▸ **Required action**:
Within the entries below, count the lines that hold the string "first" and give only that number.

▸ **Information shown**:
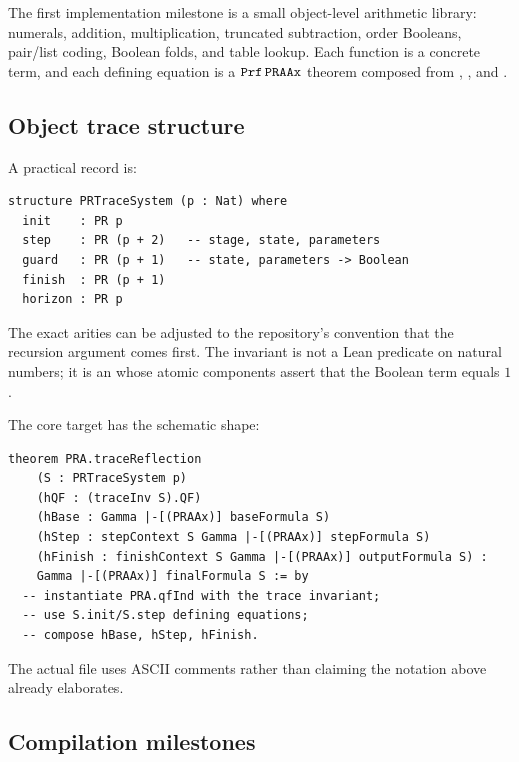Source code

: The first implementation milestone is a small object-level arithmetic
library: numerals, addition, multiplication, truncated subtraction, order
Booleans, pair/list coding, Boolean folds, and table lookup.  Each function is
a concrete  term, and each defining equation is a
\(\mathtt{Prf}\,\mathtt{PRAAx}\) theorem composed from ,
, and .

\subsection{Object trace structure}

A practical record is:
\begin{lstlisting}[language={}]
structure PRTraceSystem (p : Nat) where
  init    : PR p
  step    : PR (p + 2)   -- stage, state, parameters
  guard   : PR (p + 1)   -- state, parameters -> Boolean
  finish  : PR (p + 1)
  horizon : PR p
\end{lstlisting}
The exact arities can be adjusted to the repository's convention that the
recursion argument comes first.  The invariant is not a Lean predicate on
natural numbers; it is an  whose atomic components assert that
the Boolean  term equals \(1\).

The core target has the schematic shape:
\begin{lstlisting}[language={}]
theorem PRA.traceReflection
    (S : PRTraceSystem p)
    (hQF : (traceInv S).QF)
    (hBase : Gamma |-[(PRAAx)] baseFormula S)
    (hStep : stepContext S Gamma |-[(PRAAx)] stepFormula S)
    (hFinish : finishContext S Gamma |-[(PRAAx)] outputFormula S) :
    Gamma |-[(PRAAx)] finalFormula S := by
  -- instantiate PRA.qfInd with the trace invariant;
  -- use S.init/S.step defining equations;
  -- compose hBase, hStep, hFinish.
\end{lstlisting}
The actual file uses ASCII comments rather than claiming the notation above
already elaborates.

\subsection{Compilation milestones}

--

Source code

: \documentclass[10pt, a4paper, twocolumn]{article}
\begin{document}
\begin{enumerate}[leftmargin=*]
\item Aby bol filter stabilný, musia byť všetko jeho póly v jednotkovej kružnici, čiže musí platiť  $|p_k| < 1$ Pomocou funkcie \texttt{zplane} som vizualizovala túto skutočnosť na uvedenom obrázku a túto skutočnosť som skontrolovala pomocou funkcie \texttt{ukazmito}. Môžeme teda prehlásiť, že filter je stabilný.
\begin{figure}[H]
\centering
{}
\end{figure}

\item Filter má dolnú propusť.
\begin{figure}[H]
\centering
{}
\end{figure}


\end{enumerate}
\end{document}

==

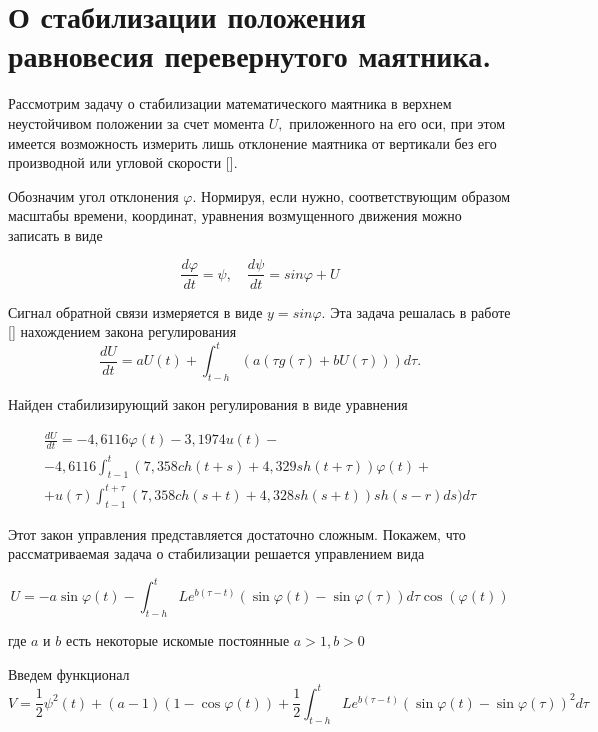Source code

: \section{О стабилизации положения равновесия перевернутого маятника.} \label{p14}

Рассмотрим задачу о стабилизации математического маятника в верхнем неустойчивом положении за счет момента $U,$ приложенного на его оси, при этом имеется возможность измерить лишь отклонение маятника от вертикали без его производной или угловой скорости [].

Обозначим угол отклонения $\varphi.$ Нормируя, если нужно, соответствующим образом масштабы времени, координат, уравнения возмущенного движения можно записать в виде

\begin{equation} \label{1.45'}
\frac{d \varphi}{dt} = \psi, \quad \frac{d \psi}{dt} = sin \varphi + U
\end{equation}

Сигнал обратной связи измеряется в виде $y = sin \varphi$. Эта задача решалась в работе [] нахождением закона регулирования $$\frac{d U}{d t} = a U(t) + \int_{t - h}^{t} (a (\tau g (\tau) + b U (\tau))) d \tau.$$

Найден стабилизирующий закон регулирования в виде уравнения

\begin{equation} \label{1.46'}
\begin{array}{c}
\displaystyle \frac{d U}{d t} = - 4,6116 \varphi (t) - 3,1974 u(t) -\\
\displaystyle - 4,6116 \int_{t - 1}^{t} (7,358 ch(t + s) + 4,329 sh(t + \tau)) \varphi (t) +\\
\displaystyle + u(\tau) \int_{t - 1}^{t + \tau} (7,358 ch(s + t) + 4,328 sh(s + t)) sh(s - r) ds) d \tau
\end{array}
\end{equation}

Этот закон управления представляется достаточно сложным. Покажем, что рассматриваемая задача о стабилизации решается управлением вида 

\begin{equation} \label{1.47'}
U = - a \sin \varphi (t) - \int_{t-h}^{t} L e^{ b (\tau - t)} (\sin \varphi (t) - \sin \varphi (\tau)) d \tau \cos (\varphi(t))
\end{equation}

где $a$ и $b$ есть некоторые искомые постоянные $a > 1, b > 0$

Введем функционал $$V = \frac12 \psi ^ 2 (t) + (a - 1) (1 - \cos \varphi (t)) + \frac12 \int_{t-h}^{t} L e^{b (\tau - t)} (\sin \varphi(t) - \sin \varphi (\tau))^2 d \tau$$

▸ **Response area**:
2